DATE: FRIDAY, April 22, 1994                   TAG: 9404220186
SECTION: NATIONAL/INTERNATIONAL                    PAGE: A3   EDITION: METRO 
SOURCE: Cox News Service
DATELINE: SINGAPORE                                 LENGTH: Short


FLOGGING DEBATE HEATS UP

Two days after President Clinton suggested that police here might have bullied an American teen-ager into a confession that led to a controversial flogging sentence, the Singapore government on Thursday issued a pointed denial calling the charge ``absurd.''

The response, issued Thursday night by the Ministry of Home Affairs, was the latest escalation in a dispute between Singapore and Washington over plans to lash Michael Fay for spraying paint on two automobiles.

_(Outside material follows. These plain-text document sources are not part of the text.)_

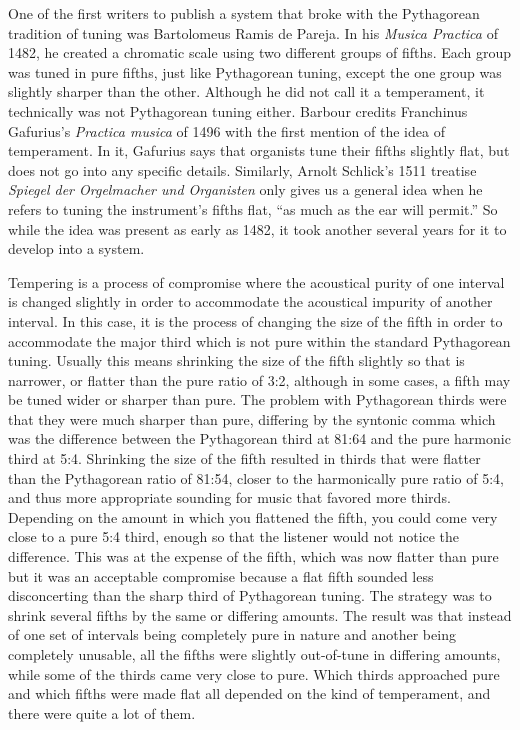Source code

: One of the first writers to publish a system that broke with the Pythagorean
tradition of tuning was Bartolomeus Ramis de Pareja.  In his \textit{Musica Practica} of
1482, he created a chromatic scale using two different groups of fifths.  Each group was
tuned in pure fifths, just like Pythagorean tuning, except the one group was slightly
sharper than the other. \autocite[88]{MB:1}  Although he did not call it a temperament, it
technically was not Pythagorean tuning either.  Barbour credits Franchinus Gafurius's
\textit{Practica musica} of 1496 with the first mention of the idea of temperament.  In
it, Gafurius says that organists tune their fifths slightly flat, but does not go into any
specific details.\autocite[25]{MB:1} Similarly, Arnolt Schlick's 1511 treatise
\textit{Spiegel der Orgelmacher und Organisten} only gives us a general idea when he
refers to tuning the instrument's fifths flat, ``as much as the ear will permit.''
\autocite[202]{RR:1}  So while the idea was present as early as 1482, it took another
several years for it to develop into a system.

Tempering is a process of compromise where the acoustical purity of one interval is
changed slightly in order to accommodate the acoustical impurity of another interval.
In this case, it is the process of changing the size of the fifth in order to
accommodate the major third which is not pure within the standard Pythagorean tuning.
Usually this means shrinking the size of the fifth slightly so that is narrower, or
flatter than the pure ratio of 3:2, although in some cases, a fifth may be tuned wider or
sharper than pure. The problem with Pythagorean thirds were that they were much sharper
than pure, differing by the syntonic comma which was the difference between the
Pythagorean third at 81:64 and the pure harmonic third at 5:4. Shrinking the size of the
fifth resulted in thirds that were flatter than the Pythagorean ratio of 81:54, closer to
the harmonically pure ratio of 5:4, and thus more appropriate sounding for music that
favored more thirds. Depending on the amount in which you flattened the fifth, you could
come very close to a pure 5:4 third, enough so that the listener would not notice the
difference.  This was at the expense of the fifth, which was now flatter than pure but it
was an acceptable compromise because a flat fifth sounded less disconcerting than the
sharp third of Pythagorean tuning.  The strategy was to shrink several fifths by the same
or differing amounts. The result was that instead of one set of intervals being completely
pure in nature and another being completely unusable, all the fifths were slightly
out-of-tune in differing amounts, while some of the thirds came very close to pure. Which
thirds approached pure and which fifths were made flat all depended on the kind of
temperament, and there were quite a lot of them.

The controversy was increased by a report in the government-controlled press that authorities are not treating a similar car vandalism case that took place this week as serious enough to warrant a flogging.

It called into question official statements that Fay had received the only sentence possible under Singapore law.

Fay, 18, of Dayton, Ohio, submitted an appeal for clemency Wednesday to Singapore President Ong Teng Cheong, who is expected to consult the cabinet before ruling on it.

The Straits Times, a local newspaper strictly monitored by the Singapore government, reported in a six-paragraph story Thursday that authorities are treating the spraying of a car this week as a case of ``mischief.'' Such offenses are punishable by jail or fines, not flogging.

Fay's lawyers were seeking to have his case treated as one of ``mischief'' when they recommended last month that he plead guilty to charges that he sprayed paint on two automobiles last September.